WHAT YOU WILL DO: Give, as a bare number, the count of lines below that contain "stored".

Content starts

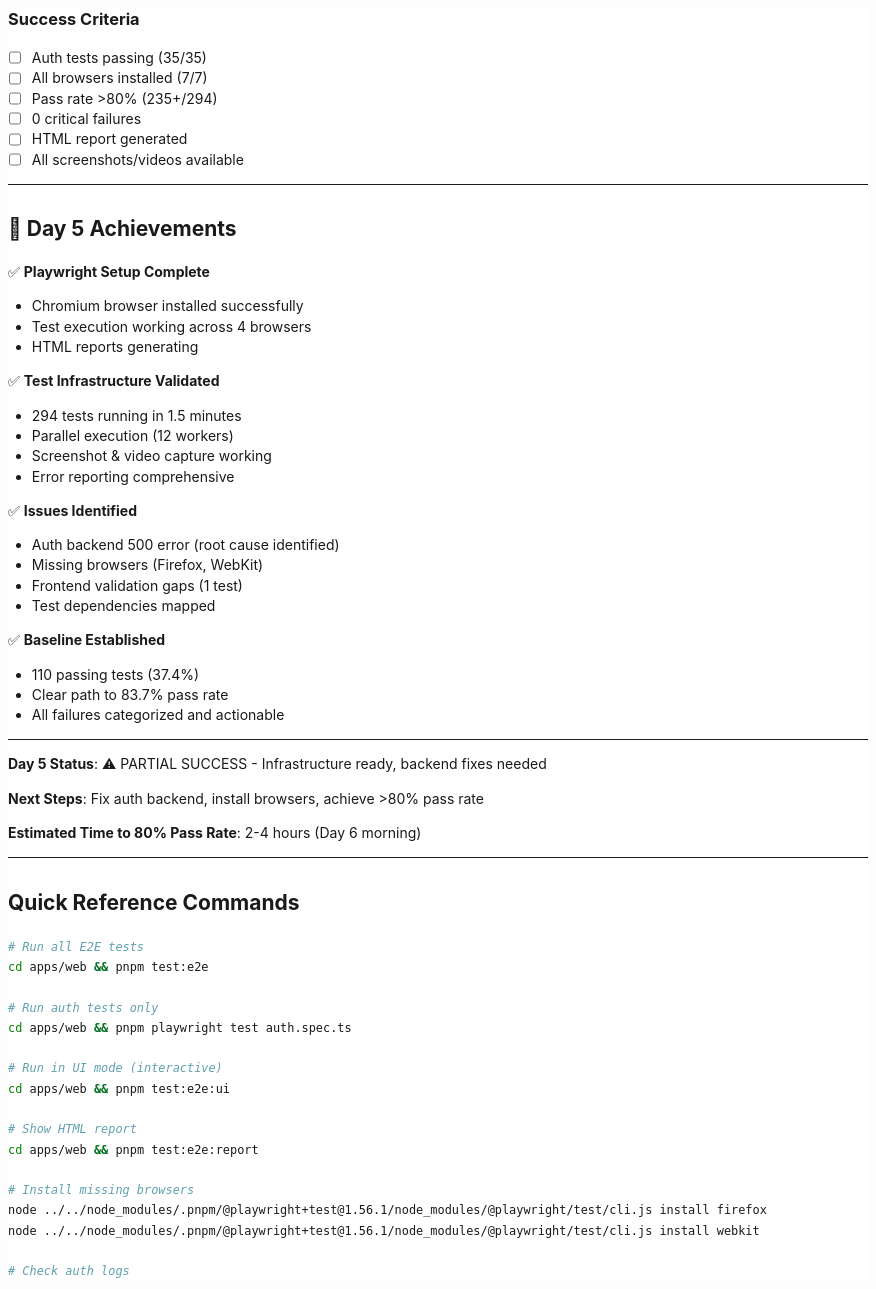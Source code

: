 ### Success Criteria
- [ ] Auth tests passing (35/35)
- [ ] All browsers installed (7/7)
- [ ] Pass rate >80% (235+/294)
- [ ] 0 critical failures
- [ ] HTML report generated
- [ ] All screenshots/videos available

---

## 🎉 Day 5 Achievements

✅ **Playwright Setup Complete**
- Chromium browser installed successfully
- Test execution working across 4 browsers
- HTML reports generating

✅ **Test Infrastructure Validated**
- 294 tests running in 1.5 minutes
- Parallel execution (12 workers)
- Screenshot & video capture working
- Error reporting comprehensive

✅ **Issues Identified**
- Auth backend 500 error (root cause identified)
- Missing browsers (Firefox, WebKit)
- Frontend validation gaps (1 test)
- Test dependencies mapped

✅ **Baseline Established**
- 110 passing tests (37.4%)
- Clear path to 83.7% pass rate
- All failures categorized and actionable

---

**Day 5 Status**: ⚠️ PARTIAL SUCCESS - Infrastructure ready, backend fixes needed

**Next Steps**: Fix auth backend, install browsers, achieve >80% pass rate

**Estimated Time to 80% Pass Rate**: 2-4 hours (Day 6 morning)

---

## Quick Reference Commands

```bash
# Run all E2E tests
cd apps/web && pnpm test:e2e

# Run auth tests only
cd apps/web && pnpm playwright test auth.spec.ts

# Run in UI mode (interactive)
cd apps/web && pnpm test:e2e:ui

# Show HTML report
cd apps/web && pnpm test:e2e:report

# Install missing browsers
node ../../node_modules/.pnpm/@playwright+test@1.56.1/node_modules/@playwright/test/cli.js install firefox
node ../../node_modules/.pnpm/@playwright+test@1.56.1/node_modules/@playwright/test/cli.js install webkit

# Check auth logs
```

Content ends
Content starts

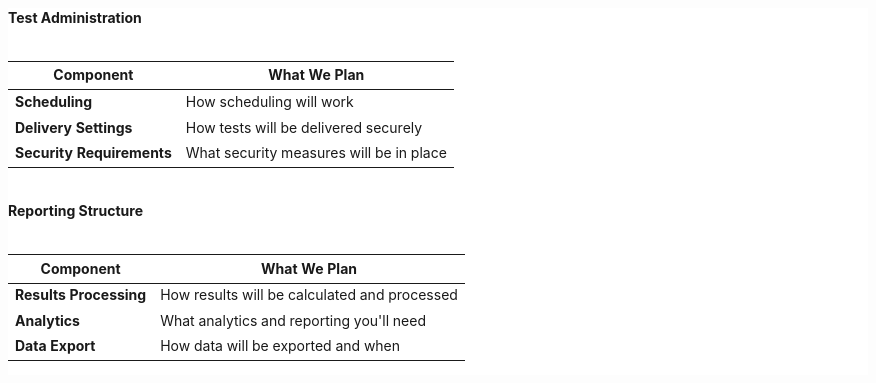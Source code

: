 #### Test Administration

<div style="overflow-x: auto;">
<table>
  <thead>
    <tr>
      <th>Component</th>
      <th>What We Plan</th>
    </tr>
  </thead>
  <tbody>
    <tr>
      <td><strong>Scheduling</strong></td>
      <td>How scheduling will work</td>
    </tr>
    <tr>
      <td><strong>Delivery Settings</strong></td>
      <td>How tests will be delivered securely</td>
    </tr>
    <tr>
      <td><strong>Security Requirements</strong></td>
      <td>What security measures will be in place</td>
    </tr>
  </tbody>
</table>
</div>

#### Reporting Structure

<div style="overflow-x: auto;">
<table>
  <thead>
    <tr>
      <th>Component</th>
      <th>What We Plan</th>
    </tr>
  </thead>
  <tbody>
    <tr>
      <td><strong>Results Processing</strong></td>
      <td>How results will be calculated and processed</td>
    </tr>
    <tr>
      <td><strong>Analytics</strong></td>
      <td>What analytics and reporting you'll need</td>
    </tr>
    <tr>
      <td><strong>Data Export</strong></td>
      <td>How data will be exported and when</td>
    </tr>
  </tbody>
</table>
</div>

Content ends
Content starts

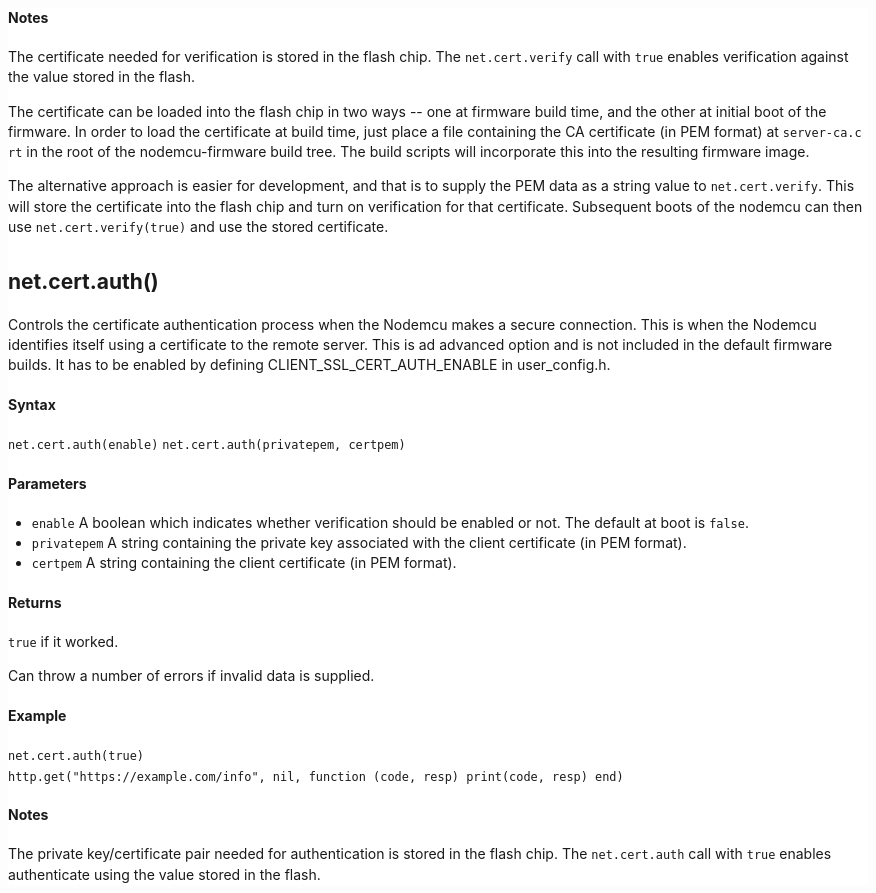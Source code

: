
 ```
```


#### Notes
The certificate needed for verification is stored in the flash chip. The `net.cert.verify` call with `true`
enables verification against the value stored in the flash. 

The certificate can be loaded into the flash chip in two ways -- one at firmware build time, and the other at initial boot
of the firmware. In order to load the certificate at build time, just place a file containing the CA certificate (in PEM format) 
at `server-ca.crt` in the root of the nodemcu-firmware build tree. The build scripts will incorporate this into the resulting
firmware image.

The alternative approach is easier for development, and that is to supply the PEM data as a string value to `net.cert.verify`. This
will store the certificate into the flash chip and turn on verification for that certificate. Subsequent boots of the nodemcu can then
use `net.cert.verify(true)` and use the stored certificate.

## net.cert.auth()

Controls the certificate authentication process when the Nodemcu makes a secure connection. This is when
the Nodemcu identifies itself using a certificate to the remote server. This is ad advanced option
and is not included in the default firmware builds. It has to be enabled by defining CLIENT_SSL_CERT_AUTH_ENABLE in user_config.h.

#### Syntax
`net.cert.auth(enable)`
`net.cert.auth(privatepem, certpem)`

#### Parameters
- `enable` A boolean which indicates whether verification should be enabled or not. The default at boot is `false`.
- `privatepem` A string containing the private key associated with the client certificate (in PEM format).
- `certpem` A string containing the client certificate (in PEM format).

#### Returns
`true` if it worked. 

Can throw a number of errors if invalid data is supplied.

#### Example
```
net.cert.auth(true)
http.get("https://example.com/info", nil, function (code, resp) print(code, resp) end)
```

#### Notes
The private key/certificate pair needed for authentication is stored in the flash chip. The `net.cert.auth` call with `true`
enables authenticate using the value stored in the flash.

Content ends

SOLUTION TO THE PROBLEM: 5